Saved entries
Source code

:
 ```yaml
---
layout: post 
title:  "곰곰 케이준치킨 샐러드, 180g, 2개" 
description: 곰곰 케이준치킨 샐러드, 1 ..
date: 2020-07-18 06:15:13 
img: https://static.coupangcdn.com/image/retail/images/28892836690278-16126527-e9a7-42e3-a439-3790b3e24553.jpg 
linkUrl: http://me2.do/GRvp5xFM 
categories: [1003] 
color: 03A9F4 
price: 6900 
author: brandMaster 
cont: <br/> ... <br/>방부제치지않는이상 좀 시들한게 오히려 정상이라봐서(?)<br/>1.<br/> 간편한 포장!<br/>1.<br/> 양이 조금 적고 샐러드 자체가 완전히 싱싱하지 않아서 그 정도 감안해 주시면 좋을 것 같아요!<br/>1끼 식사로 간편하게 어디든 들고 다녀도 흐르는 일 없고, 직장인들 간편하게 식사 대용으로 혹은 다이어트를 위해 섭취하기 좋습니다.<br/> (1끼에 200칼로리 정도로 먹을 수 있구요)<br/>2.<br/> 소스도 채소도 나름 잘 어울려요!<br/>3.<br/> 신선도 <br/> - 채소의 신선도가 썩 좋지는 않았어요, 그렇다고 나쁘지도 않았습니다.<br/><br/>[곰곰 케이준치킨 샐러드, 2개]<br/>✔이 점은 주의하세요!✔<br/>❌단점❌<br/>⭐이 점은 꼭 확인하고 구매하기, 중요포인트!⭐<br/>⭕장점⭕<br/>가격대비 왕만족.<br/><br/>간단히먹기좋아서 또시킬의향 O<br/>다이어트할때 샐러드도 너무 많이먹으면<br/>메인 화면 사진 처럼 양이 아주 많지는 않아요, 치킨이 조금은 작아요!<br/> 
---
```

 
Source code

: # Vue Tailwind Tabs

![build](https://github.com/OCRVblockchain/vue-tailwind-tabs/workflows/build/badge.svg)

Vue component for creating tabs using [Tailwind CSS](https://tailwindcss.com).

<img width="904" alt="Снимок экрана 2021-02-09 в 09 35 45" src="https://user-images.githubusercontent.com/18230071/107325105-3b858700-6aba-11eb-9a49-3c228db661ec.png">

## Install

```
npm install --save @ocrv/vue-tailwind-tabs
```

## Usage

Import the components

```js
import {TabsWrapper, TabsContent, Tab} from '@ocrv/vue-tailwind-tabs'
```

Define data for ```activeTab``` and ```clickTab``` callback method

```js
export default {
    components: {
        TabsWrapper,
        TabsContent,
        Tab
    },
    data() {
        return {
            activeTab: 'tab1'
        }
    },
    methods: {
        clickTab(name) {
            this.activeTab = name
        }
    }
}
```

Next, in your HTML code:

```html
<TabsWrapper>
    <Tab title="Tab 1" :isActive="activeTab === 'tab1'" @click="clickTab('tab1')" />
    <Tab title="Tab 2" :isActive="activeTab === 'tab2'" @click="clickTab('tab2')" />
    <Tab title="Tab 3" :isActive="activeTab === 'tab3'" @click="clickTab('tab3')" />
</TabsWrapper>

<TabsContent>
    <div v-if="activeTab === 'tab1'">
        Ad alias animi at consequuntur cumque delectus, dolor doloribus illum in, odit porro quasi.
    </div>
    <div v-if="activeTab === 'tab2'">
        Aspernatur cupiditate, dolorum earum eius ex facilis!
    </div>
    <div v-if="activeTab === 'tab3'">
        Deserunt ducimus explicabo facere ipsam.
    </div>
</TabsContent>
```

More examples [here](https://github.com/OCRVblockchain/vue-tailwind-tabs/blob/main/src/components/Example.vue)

- [Task requirements]:
Your task is to copy every line of the entries that contains the string "TabsWrapper".

- [Reply to the task]:
import {TabsWrapper, TabsContent, Tab} from '@ocrv/vue-tailwind-tabs'
        TabsWrapper,
<TabsWrapper>
</TabsWrapper>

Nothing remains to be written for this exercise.